Google, privacy, evil, and advertising

I haven’t posted anything here for a long time. I did once write a post entitled Blogging infrequently is a feature, not a bug, but by “infrequently” I didn’t mean such a gap!

Eric Schmidt, CEO of Google, caused a flap this week by responding to a privacy concern with “If you have something that you don’t want anyone to know, maybe you shouldn’t be doing it in the first place.”

I have a few comments.

Essentially all of Google’s revenue comes from targeted advertising. If you use Google’s services, it collects as much as information as it can about you in order to better target the ads that it serves you. If targeted advertising isn’t evil, and if the information collected is used only for that purpose, it isn’t evil either, right?  That’s how Google sees it.

Many people are in fact totally fine with having no privacy, especially those who indulge their exhibitionistic tendencies via Facebook and Twitter and location-sharing services such as Foursquare. That group consists mostly of younger people, and I would guess that some observers expect their attitude to dominate over time, i.e. it’s just a matter of waiting for the old fogies to become outnumbered and perhaps not realize what’s happening in the meantime (i.e. the frog in the slowly heating water).

I don’t believe that’s what lies ahead.
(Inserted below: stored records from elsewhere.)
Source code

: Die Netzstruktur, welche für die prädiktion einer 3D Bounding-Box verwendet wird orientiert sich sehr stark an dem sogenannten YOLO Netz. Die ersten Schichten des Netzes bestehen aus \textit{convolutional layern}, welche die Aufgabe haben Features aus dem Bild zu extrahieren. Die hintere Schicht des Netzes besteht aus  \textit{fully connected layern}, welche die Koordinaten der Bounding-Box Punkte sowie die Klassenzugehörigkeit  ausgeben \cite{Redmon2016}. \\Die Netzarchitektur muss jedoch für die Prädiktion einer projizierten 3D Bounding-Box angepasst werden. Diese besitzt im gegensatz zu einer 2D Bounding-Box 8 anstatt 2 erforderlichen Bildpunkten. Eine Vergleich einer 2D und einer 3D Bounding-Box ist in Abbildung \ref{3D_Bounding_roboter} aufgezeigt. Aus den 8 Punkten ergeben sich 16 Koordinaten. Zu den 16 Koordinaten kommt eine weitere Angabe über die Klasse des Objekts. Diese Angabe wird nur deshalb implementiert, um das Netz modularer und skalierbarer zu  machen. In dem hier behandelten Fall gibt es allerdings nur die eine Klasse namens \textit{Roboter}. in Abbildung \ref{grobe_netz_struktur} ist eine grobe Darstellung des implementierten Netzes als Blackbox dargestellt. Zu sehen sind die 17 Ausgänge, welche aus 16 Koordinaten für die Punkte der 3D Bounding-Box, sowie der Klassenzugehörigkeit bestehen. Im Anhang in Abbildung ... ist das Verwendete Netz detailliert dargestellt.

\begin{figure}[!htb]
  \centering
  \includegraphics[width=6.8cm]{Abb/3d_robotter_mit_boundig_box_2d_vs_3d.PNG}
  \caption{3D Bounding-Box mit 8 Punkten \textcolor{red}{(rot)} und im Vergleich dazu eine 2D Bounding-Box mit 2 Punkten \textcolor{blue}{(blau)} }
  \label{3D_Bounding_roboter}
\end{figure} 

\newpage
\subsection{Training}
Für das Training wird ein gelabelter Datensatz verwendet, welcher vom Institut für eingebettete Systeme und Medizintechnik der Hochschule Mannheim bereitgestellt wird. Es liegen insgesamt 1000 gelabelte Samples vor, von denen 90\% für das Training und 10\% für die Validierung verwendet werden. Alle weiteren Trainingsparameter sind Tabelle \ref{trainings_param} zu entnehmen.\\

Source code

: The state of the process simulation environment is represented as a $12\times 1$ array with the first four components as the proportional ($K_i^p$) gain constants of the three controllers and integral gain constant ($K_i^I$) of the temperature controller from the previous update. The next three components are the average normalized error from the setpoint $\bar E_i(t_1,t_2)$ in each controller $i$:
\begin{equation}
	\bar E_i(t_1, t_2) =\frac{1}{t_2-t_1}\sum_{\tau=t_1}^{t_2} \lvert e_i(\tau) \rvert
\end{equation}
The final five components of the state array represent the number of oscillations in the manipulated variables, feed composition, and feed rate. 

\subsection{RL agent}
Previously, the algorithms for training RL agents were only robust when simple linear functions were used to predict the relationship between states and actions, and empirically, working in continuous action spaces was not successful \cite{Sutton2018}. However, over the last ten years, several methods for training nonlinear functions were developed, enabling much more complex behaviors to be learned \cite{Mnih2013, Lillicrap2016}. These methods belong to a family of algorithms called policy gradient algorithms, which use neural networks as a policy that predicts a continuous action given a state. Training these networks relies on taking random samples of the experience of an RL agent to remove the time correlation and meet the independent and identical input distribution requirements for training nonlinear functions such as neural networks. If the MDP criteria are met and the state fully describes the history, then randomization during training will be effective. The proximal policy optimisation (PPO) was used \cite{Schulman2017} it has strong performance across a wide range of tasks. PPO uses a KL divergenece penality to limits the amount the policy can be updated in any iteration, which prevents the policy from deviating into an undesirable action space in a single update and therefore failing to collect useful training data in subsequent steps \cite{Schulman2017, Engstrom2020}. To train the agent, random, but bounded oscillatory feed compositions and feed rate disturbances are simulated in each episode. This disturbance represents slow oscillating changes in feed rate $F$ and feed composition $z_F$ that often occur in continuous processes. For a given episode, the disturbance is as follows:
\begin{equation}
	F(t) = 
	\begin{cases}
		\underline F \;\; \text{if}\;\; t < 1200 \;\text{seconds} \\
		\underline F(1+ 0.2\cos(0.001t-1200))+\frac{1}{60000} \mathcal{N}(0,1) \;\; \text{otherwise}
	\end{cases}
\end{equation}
According to Socionomics, which greatly influences how I view many things, we’ve been living through a very unusual period in history in which optimism and trust have been running at much higher levels than usual. If that period is in the process of ending, as I believe it is, we can expect a loss of confidence that it is safe to trust other people and companies with information about us that we wouldn’t necessarily want to be public knowledge. Not just the highly sensitive stuff that we generally manage to keep under wraps, but even some information that privacy-oblivious Googlers would think harmless.

Facebook has recently also been hit with privacy concerns, and although they haven’t done the best job of dealing with them to date, they’re continuing to respond and I believe can achieve an acceptable middle ground.

But Facebook and Google are in different revenue situations. Although Facebook too is largely dependent on ad revenue, it’s also going after other revenue that should in time reduce that dependence. Google also has non-ad revenue, in particular the growing Google Apps for Business, but relatively speaking the dependence is quite different. For Facebook, privacy is a pain in the ass but one that can be accommodated sufficiently to mollify users, while for Google, privacy is an enemy to be overcome.

Then there’s the dependence of advertising on the general economy. And then there’s what I believe is a long-term decline in advertising as the nature of customer engagement changes in a more connected world. What if advertising declines slowly over time, plus is hit across the board in a worsening economy, plus even its least-vulnerable spot of highly targeted advertising is hit by privacy concerns?

I understand why Eric Schmidt would like to think that privacy is in the past, because privacy is a major threat to Google. I think that belief is incorrect.

UPDATE added the following day:  I forgot to mention one point I’d intended to make:  advertising is widely seen as slightly on the evil side of the evil-good spectrum – and when the social mood (to use the socionomic term) is down, any perception of evilness gets magnified in the eyes of the public.